Quote the records beneath, complete and exact. Leave out images.

+++ Given data

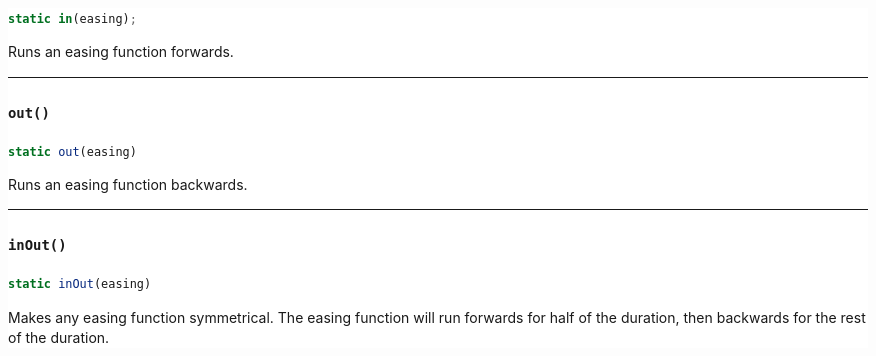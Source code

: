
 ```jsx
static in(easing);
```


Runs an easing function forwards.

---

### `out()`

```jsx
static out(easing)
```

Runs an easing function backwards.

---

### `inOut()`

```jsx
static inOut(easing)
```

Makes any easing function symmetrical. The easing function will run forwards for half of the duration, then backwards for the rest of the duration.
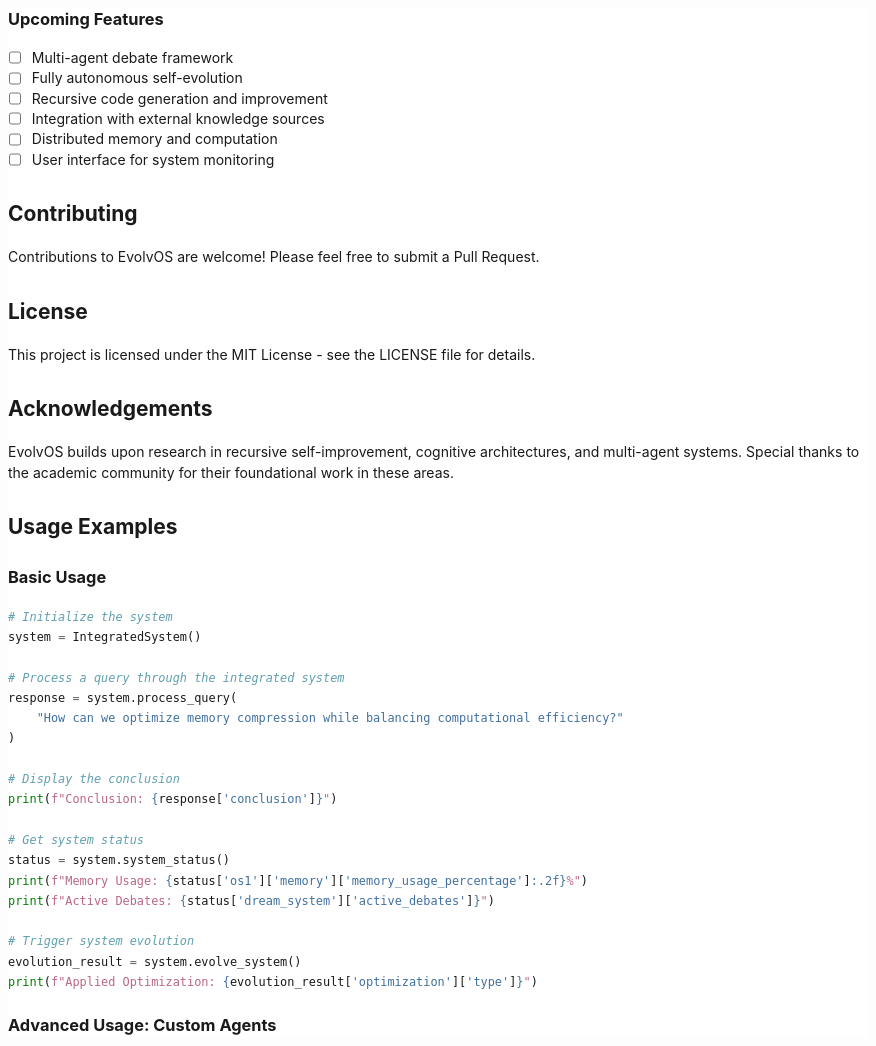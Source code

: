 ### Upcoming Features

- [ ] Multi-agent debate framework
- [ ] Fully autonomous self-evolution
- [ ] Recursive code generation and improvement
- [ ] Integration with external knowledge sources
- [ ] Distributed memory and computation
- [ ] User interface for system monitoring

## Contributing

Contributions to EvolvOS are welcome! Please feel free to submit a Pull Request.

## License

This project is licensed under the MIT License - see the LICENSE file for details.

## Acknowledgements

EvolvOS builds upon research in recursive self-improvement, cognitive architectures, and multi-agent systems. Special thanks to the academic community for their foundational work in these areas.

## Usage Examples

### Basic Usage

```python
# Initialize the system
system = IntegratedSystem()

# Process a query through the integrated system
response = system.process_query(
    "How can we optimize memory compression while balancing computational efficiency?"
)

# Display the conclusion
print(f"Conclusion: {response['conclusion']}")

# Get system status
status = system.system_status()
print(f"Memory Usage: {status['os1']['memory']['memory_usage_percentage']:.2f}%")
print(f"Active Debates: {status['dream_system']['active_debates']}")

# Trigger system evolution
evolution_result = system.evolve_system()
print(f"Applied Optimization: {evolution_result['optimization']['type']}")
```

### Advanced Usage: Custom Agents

++++++

### Reply to the task
Source code

:
 ```jsx
static in(easing);
```


Runs an easing function forwards.

---

### `out()`

```jsx
static out(easing)
```

Runs an easing function backwards.

---

### `inOut()`

```jsx
static inOut(easing)
```

Makes any easing function symmetrical. The easing function will run forwards for half of the duration, then backwards for the rest of the duration.
Source code

: ### Upcoming Features

- [ ] Multi-agent debate framework
- [ ] Fully autonomous self-evolution
- [ ] Recursive code generation and improvement
- [ ] Integration with external knowledge sources
- [ ] Distributed memory and computation
- [ ] User interface for system monitoring

## Contributing

Contributions to EvolvOS are welcome! Please feel free to submit a Pull Request.

## License

This project is licensed under the MIT License - see the LICENSE file for details.

## Acknowledgements

EvolvOS builds upon research in recursive self-improvement, cognitive architectures, and multi-agent systems. Special thanks to the academic community for their foundational work in these areas.

## Usage Examples

### Basic Usage

```python
# Initialize the system
system = IntegratedSystem()

# Process a query through the integrated system
response = system.process_query(
    "How can we optimize memory compression while balancing computational efficiency?"
)

# Display the conclusion
print(f"Conclusion: {response['conclusion']}")

# Get system status
status = system.system_status()
print(f"Memory Usage: {status['os1']['memory']['memory_usage_percentage']:.2f}%")
print(f"Active Debates: {status['dream_system']['active_debates']}")

# Trigger system evolution
evolution_result = system.evolve_system()
print(f"Applied Optimization: {evolution_result['optimization']['type']}")
```

### Advanced Usage: Custom Agents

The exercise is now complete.